▼▼▼
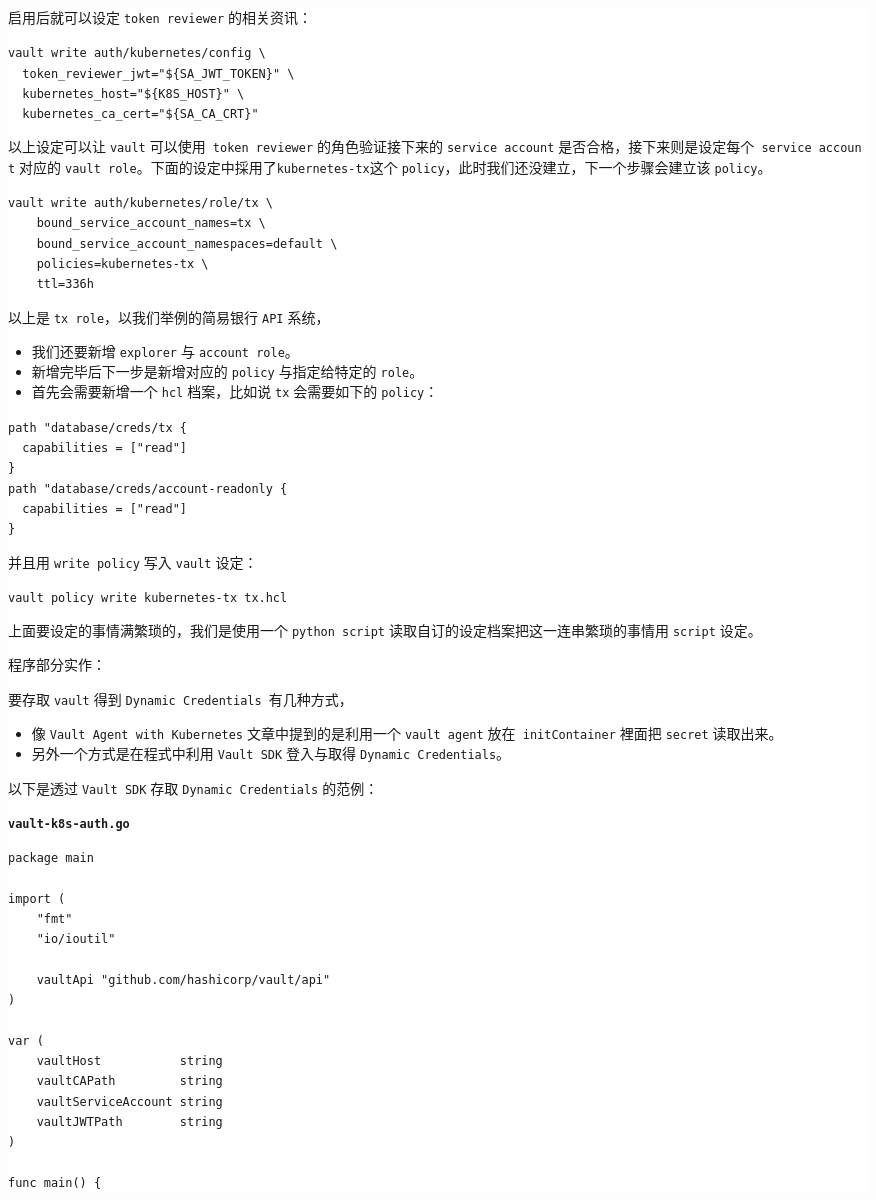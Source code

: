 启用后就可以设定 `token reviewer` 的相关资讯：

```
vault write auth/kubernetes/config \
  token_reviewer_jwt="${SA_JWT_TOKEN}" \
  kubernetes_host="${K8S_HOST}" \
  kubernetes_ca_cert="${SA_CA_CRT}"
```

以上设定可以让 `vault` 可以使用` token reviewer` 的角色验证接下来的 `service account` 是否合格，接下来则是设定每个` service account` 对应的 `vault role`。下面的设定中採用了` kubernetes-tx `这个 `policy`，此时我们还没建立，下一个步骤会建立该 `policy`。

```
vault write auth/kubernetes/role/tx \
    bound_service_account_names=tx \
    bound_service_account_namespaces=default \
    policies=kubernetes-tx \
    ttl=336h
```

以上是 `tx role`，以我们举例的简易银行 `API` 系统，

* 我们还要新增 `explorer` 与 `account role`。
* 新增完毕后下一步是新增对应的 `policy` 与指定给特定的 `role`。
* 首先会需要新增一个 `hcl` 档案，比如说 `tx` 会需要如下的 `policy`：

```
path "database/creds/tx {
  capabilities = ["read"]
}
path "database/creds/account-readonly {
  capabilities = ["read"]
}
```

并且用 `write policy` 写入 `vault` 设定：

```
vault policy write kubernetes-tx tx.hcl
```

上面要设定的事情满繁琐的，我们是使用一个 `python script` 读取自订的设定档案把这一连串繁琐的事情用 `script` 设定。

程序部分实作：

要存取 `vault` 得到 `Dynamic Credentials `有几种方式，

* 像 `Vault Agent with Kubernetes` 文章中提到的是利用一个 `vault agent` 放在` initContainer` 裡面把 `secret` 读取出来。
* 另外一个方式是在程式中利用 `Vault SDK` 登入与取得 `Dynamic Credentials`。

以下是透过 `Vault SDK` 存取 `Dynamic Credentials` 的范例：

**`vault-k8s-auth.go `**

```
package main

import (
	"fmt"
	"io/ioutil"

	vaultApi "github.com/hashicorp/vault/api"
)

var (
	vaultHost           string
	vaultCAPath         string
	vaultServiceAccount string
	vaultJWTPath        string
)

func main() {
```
▲▲▲
EXERCISE DIRECTIONS:
From the data above, write out everything exactly except the pictures.

EXERCISE OUTPUT:
Source code

: 启用后就可以设定 `token reviewer` 的相关资讯：

```
vault write auth/kubernetes/config \
  token_reviewer_jwt="${SA_JWT_TOKEN}" \
  kubernetes_host="${K8S_HOST}" \
  kubernetes_ca_cert="${SA_CA_CRT}"
```

以上设定可以让 `vault` 可以使用` token reviewer` 的角色验证接下来的 `service account` 是否合格，接下来则是设定每个` service account` 对应的 `vault role`。下面的设定中採用了` kubernetes-tx `这个 `policy`，此时我们还没建立，下一个步骤会建立该 `policy`。

```
vault write auth/kubernetes/role/tx \
    bound_service_account_names=tx \
    bound_service_account_namespaces=default \
    policies=kubernetes-tx \
    ttl=336h
```

以上是 `tx role`，以我们举例的简易银行 `API` 系统，

* 我们还要新增 `explorer` 与 `account role`。
* 新增完毕后下一步是新增对应的 `policy` 与指定给特定的 `role`。
* 首先会需要新增一个 `hcl` 档案，比如说 `tx` 会需要如下的 `policy`：

```
path "database/creds/tx {
  capabilities = ["read"]
}
path "database/creds/account-readonly {
  capabilities = ["read"]
}
```

并且用 `write policy` 写入 `vault` 设定：

```
vault policy write kubernetes-tx tx.hcl
```

上面要设定的事情满繁琐的，我们是使用一个 `python script` 读取自订的设定档案把这一连串繁琐的事情用 `script` 设定。

程序部分实作：

要存取 `vault` 得到 `Dynamic Credentials `有几种方式，

* 像 `Vault Agent with Kubernetes` 文章中提到的是利用一个 `vault agent` 放在` initContainer` 裡面把 `secret` 读取出来。
* 另外一个方式是在程式中利用 `Vault SDK` 登入与取得 `Dynamic Credentials`。

以下是透过 `Vault SDK` 存取 `Dynamic Credentials` 的范例：

**`vault-k8s-auth.go `**

```
package main

import (
	"fmt"
	"io/ioutil"

	vaultApi "github.com/hashicorp/vault/api"
)

var (
	vaultHost           string
	vaultCAPath         string
	vaultServiceAccount string
	vaultJWTPath        string
)

func main() {
```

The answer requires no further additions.